物理層・データリンク
物理層
ビットを信号として送る電気的、時間的インターフェース
通信路の限界
ナイキスト限界:雑音がない有限帯域通信路に対する最大転送速度
シャノン限界:雑音を持った通信路に対する最大転送速度
伝送媒体
- 有線:銅線、光ファイバ、電力線(線路)
- 無線:地上無線、衛星、レーザー(自由空間)
データリンク層
物理層とネットワーク層の架け橋
上位層から見た時、隣接したコンピュータをあたかも専用の電線で接続されているかのようにみせかける技術
- IP層(パケット転送)
- データリンク層
- 物理層(ビット転送)
データリンク層の機能
- 誤り検出・誤り訂正(物理層で生じる伝送誤り)
- フロー制御(遅い伝送者が早い送信者のデータで溢れることがないように)
- 多重アクセス(LANの場合)
- プロトコル(ネットワーク層に対してきちんと定義されたインターフェース)
これらを実現するためにフレーム化
LAN(Local area network)とWAN(Wide area network)

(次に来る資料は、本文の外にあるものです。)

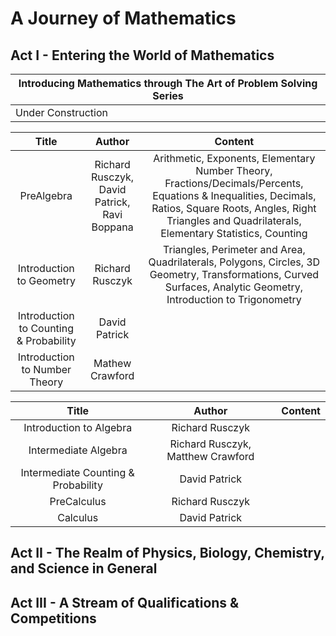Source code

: # A Journey of Mathematics


## Act I - Entering the World of Mathematics

| Introducing Mathematics through The Art of Problem Solving Series |
|----|
| Under Construction |


| Title  | Author | Content |
| :-------------: | :-------------: | :-------------: |
| PreAlgebra  | Richard Rusczyk, David Patrick, Ravi Boppana  | Arithmetic, Exponents, Elementary Number Theory, Fractions/Decimals/Percents, Equations & Inequalities, Decimals, Ratios, Square Roots, Angles, Right Triangles and Quadrilaterals, Elementary Statistics, Counting |
| Introduction to Geometry | Richard Rusczyk | Triangles, Perimeter and Area, Quadrilaterals, Polygons, Circles, 3D Geometry, Transformations, Curved Surfaces, Analytic Geometry, Introduction to Trigonometry | 
| Introduction to Counting & Probability | David Patrick | |
| Introduction to Number Theory | Mathew Crawford | |


| Title  | Author | Content |
| :-------------: | :-------------: | :-------------: |
| Introduction to Algebra | Richard Rusczyk | |
| Intermediate Algebra | Richard Rusczyk, Matthew Crawford | |
| Intermediate Counting & Probability| David Patrick | |
| PreCalculus| Richard Rusczyk | |
| Calculus| David Patrick | |

## Act II - The Realm of Physics, Biology, Chemistry, and Science in General


## Act III - A Stream of Qualifications & Competitions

- LAN(構内通信ネットワーク,家庭,オフィス,学内)端末とスイッチングハブの接続
データリンク層で多重アクセスチャネルの制御(MAC)が必要(MAC副層)
-
WAN(広域ネットワーク,都市,国,大陸)Point to Pointによる一対一のルータ間の接続
-
論理リンク層: 上位層に論理的なリンクをサービスとして提供
-
MAC副層: 多重アクセスチャネルの制御(LANに対してのみ必要)
ネットワーク層からみたデータリンク層
仮想的なデータパスとしてみえる
仮想リンクが繋がっているものとして処理
仮想リンクが提供するサービスはいくつかの候補が考えられる
データリンク層が上位層に提供可能なサービス
- Ackなしコネクションレスサービス(イーサネット(有線))(誤りが少ない)
- Ackありコネクションレスサービス(無線LAN)
- Ackありコネクション指向サービス(衛星通信、長距離電話回線)(信頼性が低い)
フレーム化
物理層から与えられたビットストリームをいくつかのフレームに分ける
メリット
- 誤りがあった際に制御がしやすい
フレーム単位で検出・訂正(誤り制御) - 流量の制御がしやすい
フレーム単位でフィードバック、細かい粒度で流量制御可能(フロー制御) - 多重化しやすい
フレーム化の方法
Question 「どのようにフレームの切れ目を入れるのか」
- バイト数によるフレーム化
フレームの先頭にフレーム長を記録=>誤りが生じた時、それ以降が全てエラーとなる。
- バイト詰めを伴うフラグ・バイト
フレームの開始、終了を示すフラグ・バイトを導入(フラグ・バイトは特別なパターンのビット列を用いる)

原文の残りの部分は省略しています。